EXERCISE OBJECTIVE
Write out the lines below once more, exactly as they appear. Do not include pictures.

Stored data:
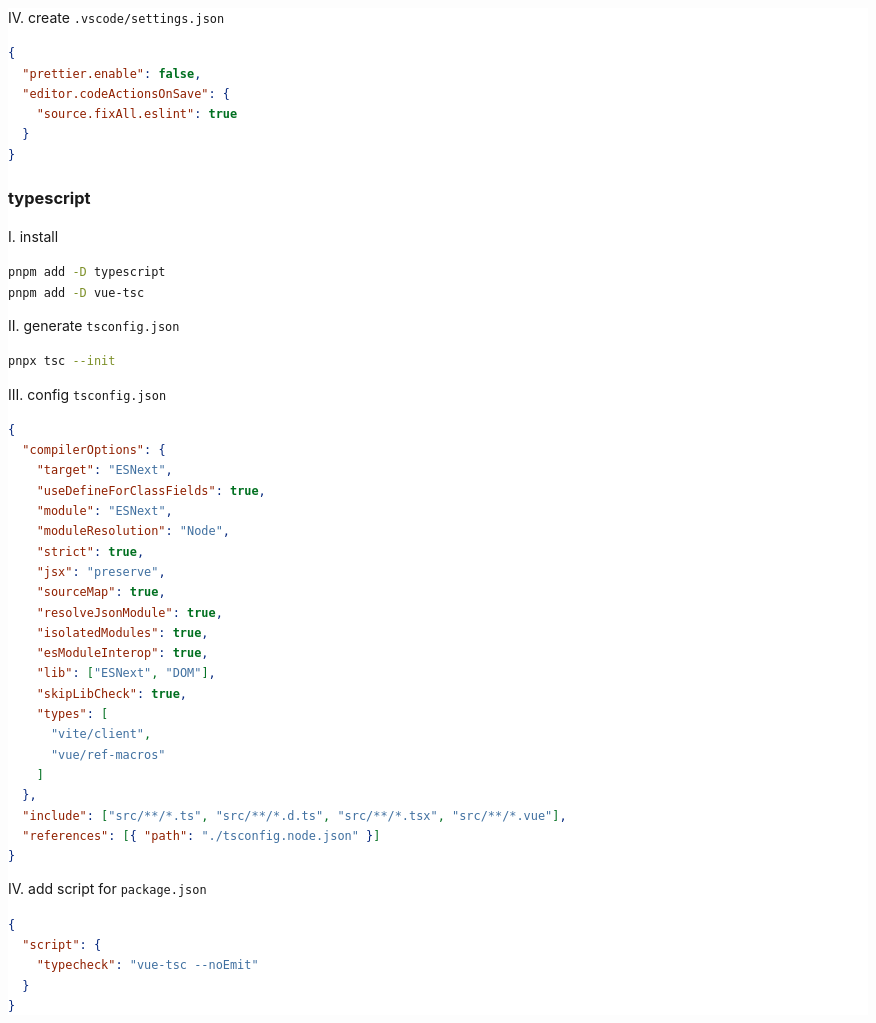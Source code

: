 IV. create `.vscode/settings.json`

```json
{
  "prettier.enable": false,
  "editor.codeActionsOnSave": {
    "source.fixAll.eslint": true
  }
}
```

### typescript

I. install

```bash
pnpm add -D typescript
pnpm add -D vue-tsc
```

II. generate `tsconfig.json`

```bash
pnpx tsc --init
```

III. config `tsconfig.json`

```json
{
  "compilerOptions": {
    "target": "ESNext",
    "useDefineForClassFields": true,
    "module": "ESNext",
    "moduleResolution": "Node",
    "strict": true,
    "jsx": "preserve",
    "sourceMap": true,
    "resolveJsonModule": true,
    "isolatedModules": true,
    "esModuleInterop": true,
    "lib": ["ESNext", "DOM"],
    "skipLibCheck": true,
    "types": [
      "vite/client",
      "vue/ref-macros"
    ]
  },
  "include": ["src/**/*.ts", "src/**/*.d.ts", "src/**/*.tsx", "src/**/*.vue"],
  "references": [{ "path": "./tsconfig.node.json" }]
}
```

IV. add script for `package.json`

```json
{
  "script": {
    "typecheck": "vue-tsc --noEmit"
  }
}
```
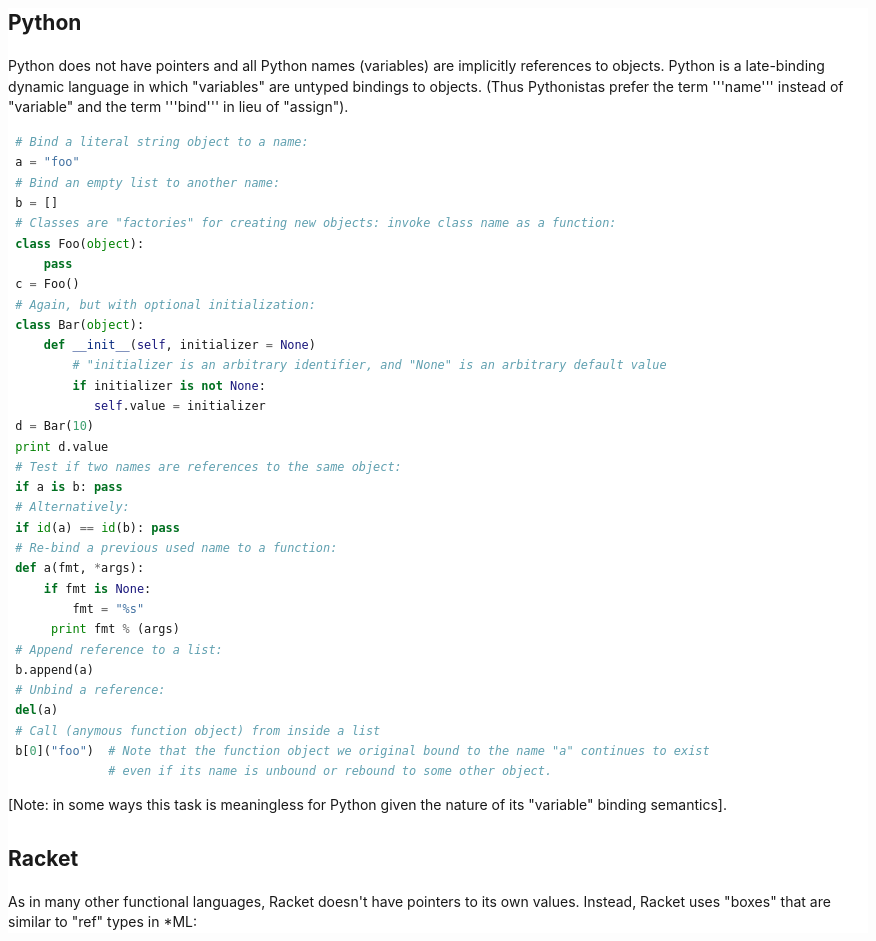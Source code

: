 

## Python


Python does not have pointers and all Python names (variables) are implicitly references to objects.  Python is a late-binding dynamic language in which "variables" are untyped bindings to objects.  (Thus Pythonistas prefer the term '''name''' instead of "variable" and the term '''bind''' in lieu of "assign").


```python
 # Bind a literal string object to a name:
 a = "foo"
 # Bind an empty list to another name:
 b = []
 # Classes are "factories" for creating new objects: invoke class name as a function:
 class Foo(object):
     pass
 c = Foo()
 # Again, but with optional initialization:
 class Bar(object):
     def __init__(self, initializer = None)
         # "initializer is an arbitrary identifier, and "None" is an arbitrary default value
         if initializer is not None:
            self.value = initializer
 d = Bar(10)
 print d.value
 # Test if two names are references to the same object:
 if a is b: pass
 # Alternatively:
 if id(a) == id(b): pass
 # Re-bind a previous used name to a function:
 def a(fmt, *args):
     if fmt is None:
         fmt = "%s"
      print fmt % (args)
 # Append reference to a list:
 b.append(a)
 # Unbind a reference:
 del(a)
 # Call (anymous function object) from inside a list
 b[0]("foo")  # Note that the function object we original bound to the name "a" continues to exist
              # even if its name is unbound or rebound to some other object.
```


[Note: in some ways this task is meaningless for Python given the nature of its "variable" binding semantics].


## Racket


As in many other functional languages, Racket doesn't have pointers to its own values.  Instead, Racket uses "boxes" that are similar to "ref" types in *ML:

RESULT OF THE EXERCISE
Source code

: IV. create `.vscode/settings.json`

```json
{
  "prettier.enable": false,
  "editor.codeActionsOnSave": {
    "source.fixAll.eslint": true
  }
}
```

### typescript

I. install

```bash
pnpm add -D typescript
pnpm add -D vue-tsc
```

II. generate `tsconfig.json`

```bash
pnpx tsc --init
```

III. config `tsconfig.json`

```json
{
  "compilerOptions": {
    "target": "ESNext",
    "useDefineForClassFields": true,
    "module": "ESNext",
    "moduleResolution": "Node",
    "strict": true,
    "jsx": "preserve",
    "sourceMap": true,
    "resolveJsonModule": true,
    "isolatedModules": true,
    "esModuleInterop": true,
    "lib": ["ESNext", "DOM"],
    "skipLibCheck": true,
    "types": [
      "vite/client",
      "vue/ref-macros"
    ]
  },
  "include": ["src/**/*.ts", "src/**/*.d.ts", "src/**/*.tsx", "src/**/*.vue"],
  "references": [{ "path": "./tsconfig.node.json" }]
}
```

IV. add script for `package.json`

```json
{
  "script": {
    "typecheck": "vue-tsc --noEmit"
  }
}
```
Source code

: 

## Python


Python does not have pointers and all Python names (variables) are implicitly references to objects.  Python is a late-binding dynamic language in which "variables" are untyped bindings to objects.  (Thus Pythonistas prefer the term '''name''' instead of "variable" and the term '''bind''' in lieu of "assign").


```python
 # Bind a literal string object to a name:
 a = "foo"
 # Bind an empty list to another name:
 b = []
 # Classes are "factories" for creating new objects: invoke class name as a function:
 class Foo(object):
     pass
 c = Foo()
 # Again, but with optional initialization:
 class Bar(object):
     def __init__(self, initializer = None)
         # "initializer is an arbitrary identifier, and "None" is an arbitrary default value
         if initializer is not None:
            self.value = initializer
 d = Bar(10)
 print d.value
 # Test if two names are references to the same object:
 if a is b: pass
 # Alternatively:
 if id(a) == id(b): pass
 # Re-bind a previous used name to a function:
 def a(fmt, *args):
     if fmt is None:
         fmt = "%s"
      print fmt % (args)
 # Append reference to a list:
 b.append(a)
 # Unbind a reference:
 del(a)
 # Call (anymous function object) from inside a list
 b[0]("foo")  # Note that the function object we original bound to the name "a" continues to exist
              # even if its name is unbound or rebound to some other object.
```


[Note: in some ways this task is meaningless for Python given the nature of its "variable" binding semantics].


## Racket


As in many other functional languages, Racket doesn't have pointers to its own values.  Instead, Racket uses "boxes" that are similar to "ref" types in *ML:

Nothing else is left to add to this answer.